Chris Hemsworth returns as The Huntsman in this sombre sequel to the last Snow White 

film, with a strong female ensemble.

Huntsman Winter's War

Ice queens: Charlize Theron and Emily Blunt


Emily Blunt plays Freya, a fairy-tale princess who turns her domain into a winter wonderland. In fact, so frozen is her heart that ice pumps through her veins and everything she touches burns with cold. Sound familiar? Actually, Freya is a new character in The Huntsman franchise, a prequel to the Snow White story that began with Rupert Sanders’ Snow White and the Huntsman in 2012. While the first film featured Kristen Stewart as a Snow White we’d never seen before – like Mia Wasikowska's Alice in Wonderland, a beloved heroine of children’s literature clad in burnished armour and wielding a sword – it was Chris Hemsworth as the hunky woodsman who set female hearts aflutter.

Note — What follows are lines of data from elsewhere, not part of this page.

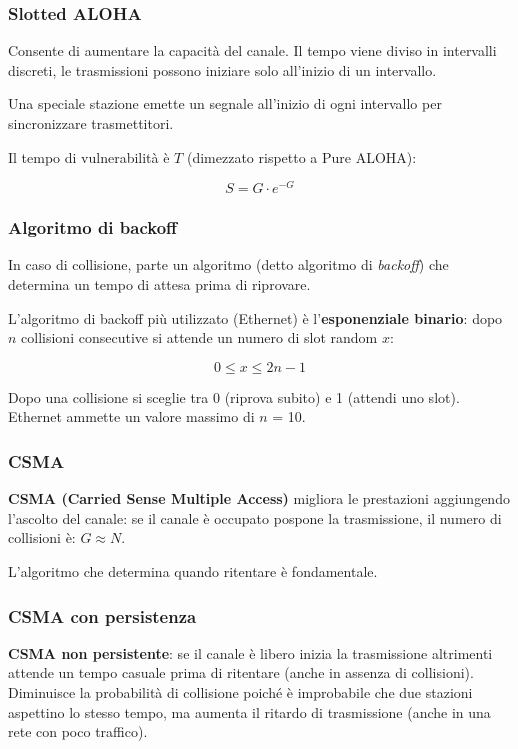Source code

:         \subsubsection{Slotted ALOHA}
            Consente di aumentare la capacità del canale. Il tempo viene diviso in intervalli discreti, le trasmissioni possono iniziare solo all'inizio di un intervallo.

            Una speciale stazione emette un segnale all'inizio di ogni intervallo per sincronizzare trasmettitori.

            Il tempo di vulnerabilità è $T$ (dimezzato rispetto a Pure ALOHA):

            \begin{equation*}
                S = G \cdot e^{-G}
            \end{equation*}

        \subsubsection{Algoritmo di backoff}
            In caso di collisione, parte un algoritmo (detto algoritmo di \textit{backoff}) che determina un tempo di attesa prima di riprovare.

            L'algoritmo di backoff più utilizzato (Ethernet) è l'\textbf{esponenziale binario}: dopo $n$ collisioni consecutive si attende un numero di slot random $x$:

            \begin{equation*}
                0 \leq x \leq 2n - 1
            \end{equation*}

            Dopo una collisione si sceglie tra 0 (riprova subito) e 1 (attendi uno slot). Ethernet ammette un valore massimo di $n$ = 10.

        \subsubsection{CSMA}
            \textbf{CSMA (Carried Sense Multiple Access)} migliora le prestazioni aggiungendo l'ascolto del canale: se il canale è occupato pospone la trasmissione, il numero di collisioni è: $G \approx N$.
        
            L'algoritmo che determina quando ritentare è fondamentale.

        \subsubsection{CSMA con persistenza}
            \textbf{CSMA non persistente}: se il canale è libero inizia la trasmissione altrimenti attende un tempo casuale prima di ritentare (anche in assenza di collisioni). Diminuisce la probabilità di collisione poiché è improbabile che due stazioni aspettino lo stesso tempo, ma aumenta il ritardo di trasmissione (anche in una rete con poco traffico).

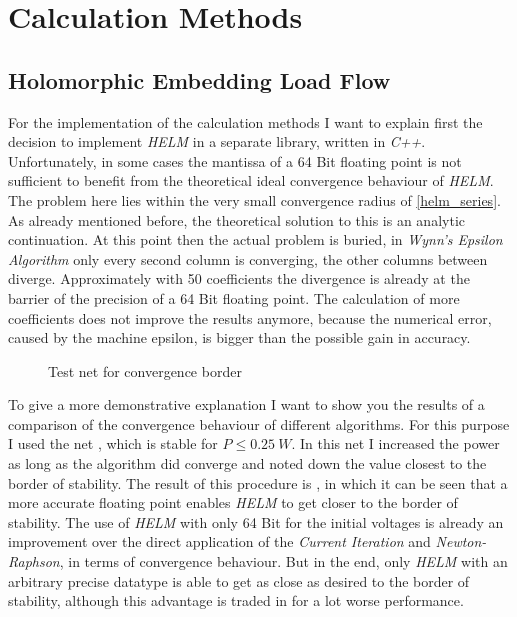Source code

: \section{Calculation Methods}
\label{sec:implementation_calculation_methods}

\subsection{Holomorphic Embedding Load Flow}
For the implementation of the calculation methods I want to explain first the decision to implement \emph{HELM} in a separate library, written in \emph{C++}. Unfortunately, in some cases the mantissa of a 64 Bit floating point is not sufficient to benefit from the theoretical ideal convergence behaviour of \emph{HELM}. The problem here lies within the very small convergence radius of \eqref{helm_series}. As already mentioned before, the theoretical solution to this is an analytic continuation. At this point then the actual problem is buried, in \emph{Wynn's Epsilon Algorithm} only every second column is converging, the other columns between diverge. Approximately with 50 coefficients the divergence is already at the barrier of the precision of a 64 Bit floating point. The calculation of more coefficients does not improve the results anymore, because the numerical error, caused by the machine epsilon, is bigger than the possible gain in accuracy.

\begin{figure}
	\centering
	
	\caption{Test net for convergence border}
	\label{fig:convergence_border_net}
\end{figure}

To give a more demonstrative explanation I want to show you the results of a comparison of the convergence behaviour of different algorithms. For this purpose I used the net , which is stable for $P \le \SI{0.25}{W}$. In this net I increased the power as long as the algorithm did converge and noted down the value closest to the border of stability. The result of this procedure is , in which it can be seen that a more accurate floating point enables \emph{HELM} to get closer to the border of stability. The use of \emph{HELM} with only 64 Bit for the initial voltages is already an improvement over the direct application of the \emph{Current Iteration} and \emph{Newton-Raphson}, in terms of convergence behaviour. But in the end, only \emph{HELM} with an arbitrary precise datatype is able to get as close as desired to the border of stability, although this advantage is traded in for a lot worse performance.

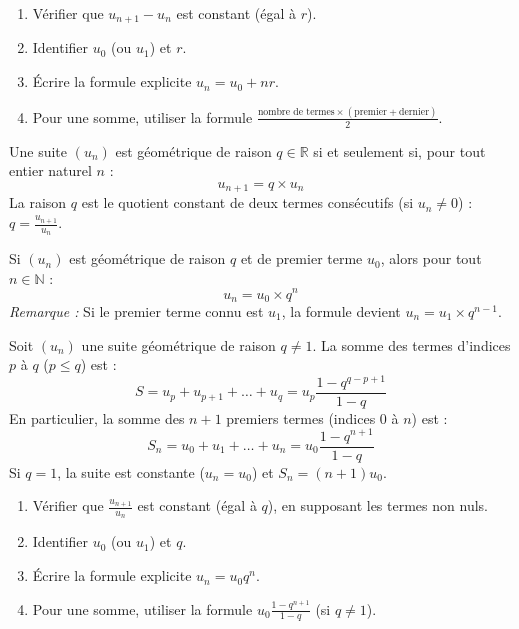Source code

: \documentclass[11pt]{article}
\newcommand{\cle}[1]{{\popxbold\color{popdark}#1}}
\newcounter{popsec}
\newcounter{popsub}
\newcommand{\courssub}[1]{%
  \stepcounter{popsub}%
  \par\vspace{9pt}\noindent{\popxbold\fontsize{11.5}{13}\selectfont\color{popink}{\color{poporange}\thepopsec.\thepopsub}\hspace{6pt}#1}\par\nopagebreak\vspace{4pt}
}
\begin{document}
\begin{methode}
\begin{enumerate}
\item Vérifier que $u_{n+1} - u_n$ est constant (égal à $r$).
\item Identifier $u_0$ (ou $u_1$) et $r$.
\item Écrire la formule explicite $u_n = u_0 + nr$.
\item Pour une somme, utiliser la formule $\frac{\text{nombre de termes} \times (\text{premier} + \text{dernier})}{2}$.
\end{enumerate}
\end{methode}

\courssub{Suites géométriques}

\begin{definition}
Une suite $(u_n)$ est \cle{géométrique} de raison $q \in \mathbb{R}$ si et seulement si, pour tout entier naturel $n$ :
\[ u_{n+1} = q \times u_n \]
La raison $q$ est le quotient constant de deux termes consécutifs (si $u_n \neq 0$) : $q = \frac{u_{n+1}}{u_n}$.
\end{definition}

\begin{propriete}
Si $(u_n)$ est géométrique de raison $q$ et de premier terme $u_0$, alors pour tout $n \in \mathbb{N}$ :
\[ u_n = u_0 \times q^n \]
\emph{Remarque :} Si le premier terme connu est $u_1$, la formule devient $u_n = u_1 \times q^{n-1}$.
\end{propriete}

\begin{propriete}
Soit $(u_n)$ une suite géométrique de raison $q \neq 1$. La somme des termes d'indices $p$ à $q$ ($p \le q$) est :
\[ S = u_p + u_{p+1} + \dots + u_q = u_p \frac{1 - q^{q-p+1}}{1 - q} \]
En particulier, la somme des $n+1$ premiers termes (indices $0$ à $n$) est :
\[ S_n = u_0 + u_1 + \dots + u_n = u_0 \frac{1 - q^{n+1}}{1 - q} \]
Si $q = 1$, la suite est constante ($u_n = u_0$) et $S_n = (n+1)u_0$.
\end{propriete}

\begin{methode}
\begin{enumerate}
\item Vérifier que $\frac{u_{n+1}}{u_n}$ est constant (égal à $q$), en supposant les termes non nuls.
\item Identifier $u_0$ (ou $u_1$) et $q$.
\item Écrire la formule explicite $u_n = u_0 q^n$.
\item Pour une somme, utiliser la formule $u_0 \frac{1-q^{n+1}}{1-q}$ (si $q \neq 1$).
\end{enumerate}
\end{methode}
\end{document}
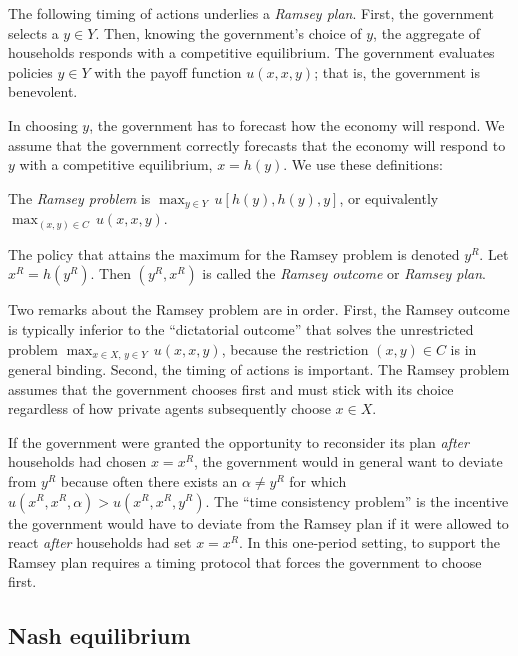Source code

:  The following timing of actions underlies a {\it Ramsey plan}.
First, the government selects a $y\in Y$.  Then, knowing the
government's choice of  $y$, the aggregate of households responds with
a competitive equilibrium.  The government evaluates policies
$y\in Y$ with the payoff function $u(x,x,y)$; that is,
the government is benevolent.

In choosing $y$, the government has to forecast how
the economy will respond.  We assume that the government correctly forecasts
 that the economy will respond to $y$ with a competitive
equilibrium, $x=h(y)$.  We use these definitions:

\medskip   {}
  The {\it Ramsey problem\/}
is $\max_{y\in Y}\, u[h(y),
h(y), y]$, or equivalently
$\max_{(x,y)\in C}\, u(x,x,y)$.

\medskip   {}
 The policy that attains the maximum for the Ramsey problem
is denoted $y^R$.  Let
$x^R=h(y^R)$.  Then
$(y^R,x^R)$ is called the
{\it Ramsey outcome\/} or {\it Ramsey plan}.

\medskip

Two remarks about the Ramsey problem are in order.  First, the Ramsey
outcome is typically inferior to the ``dictatorial outcome'' that
solves the unrestricted problem $\max_{x\in X,\,y\in Y}\, u(x,x,y)$,
because the restriction $(x,y)\in C$ is in general
binding.  Second, the timing of actions is important.
The Ramsey problem assumes that the government chooses first and must  stick with its choice
regardless of how private agents subsequently choose $x \in X$.

If the government were granted the opportunity to reconsider its plan
{\it after\/} households had chosen $x=x^R$, the government would in general want to
deviate from $y^R$ because often there exists
an $\alpha \not= y^R$ for which $u(x^R,x^R,\alpha)> u(x^R,x^R,y^R)$.
The ``time consistency problem'' is the incentive the government  would have
to deviate from
the Ramsey plan if it  were allowed to react {\it after\/} households had set $x=x^R$.
In this one-period setting, to support the Ramsey plan requires
a timing protocol that forces the government to choose first.
\subsection{Nash equilibrium}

Hemsworth certainly provided some eye candy, as did Dominic Watkins’ extraordinary visual design. But long before there was “happily ever after,” there was a tale of two sisters, one, Queen Ravenna (Charlize Theron), who was hopelessly vain, and the other, Freya, who believed in true love. However, believing herself betrayed by romantic ardour, Freya bans the emotion from her kingdom, declaring that whosoever should fall in love will pay for their weakness with their lives. And, as an uncredited Liam Neeson intones on the soundtrack, “the heart is a treacherous thing – and love is nothing more than a fairy-tale.” So, unable to raise a child, Freya raises an army…


Of course, in this sort of scenario you can’t keep a good passion down and as Eric the Huntsman (Hemsworth) hones his fighting skills alongside his co-combatant Sara (Jessica Chastain), he can’t but be drawn to her drawing arm. Forsooth, Sara is a brilliant archer and brags that “I never miss” and with all that adrenalin flying around, she and he inevitably end up in the hot tub. Freya – who sees everything – is not amused and so contrives to separate the young lovers with a barbaric deception, rending their love apart forever…


In truth, The Huntsman: Winter’s War is a fairy-tale, so love will obviously find a way, but the scripters Craig Mazin and Evan Spiliotopoul make it an uphill struggle for Eric and Sara. Again, the visuals are the thing and the CGI is phenomenal, whether turning Sheridan Smith into a wily dwarf or creating a genuinely unnerving beast that is half-ram and half-ape.


First-time director Cedric Nicolas-Troyan certainly pulls no punches when it comes to dishing up the terror, much as did Peter Jackson with his Tolkien trilogies. And the language – as uttered by miniaturised versions of Sheridan Smith, Nick Frost and Rob Brydon – is creatively ripe. The film definitely earns its 12A certificate, which makes one wonder at whom the film is actually aimed. Younger fans of Frozen should keep a wide berth, as nightmares will be inescapable. Still, Chris Hemsworth takes his shirt off (again), so maybe older female teenagers may be seduced by the film’s mix of enduring love and beefcake.


Actually, it’s good to see a film like this with such strong female roles: Charlize Theron, Emily Blunt and Jessica Chastain all bent on dampening Eric’s testosterone. But it’s Ms Chastain, in spite of a dubious Scottish accent, who carries the film. With her rippling triceps and flowing red hair, she makes an irresistible Amazonian, a live-action embodiment of Merida, from Pixar’s 2012 cartoon Brave. It’s hard to imagine that this is the same actress who played the misguided Celia Foote, the pathetic dumb blonde from Tate Taylor’s The Help. Last year was a benchmark for the actress in modern film and The Huntsman goes some way in continuing the trend.




Cast: Chris Hemsworth, Charlize Theron, Jessica Chastain, Emily Blunt, Nick Frost, Rob Brydon, Sam Claflin, Sheridan Smith, Alexandra Roach, Sope Dirisu, Sam Hazeldine, Sophie Cookson, Colin Morgan, Liam Neeson (narrator).


Dir Cedric Nicolas-Troyan, Pro Joe Roth, Screenplay Craig Mazin and Evan Spiliotopoul, Ph Phedon Papamichael, Pro Des Dominic Watkins, Ed Conrad Buff, Music James Newton Howard, Costumes Colleen Atwood.


Perfect World Pictures/Roth Films-Universal Pictures.

113 mins. USA/UK. 2016. Rel: 4 April 2016. Cert. 12A.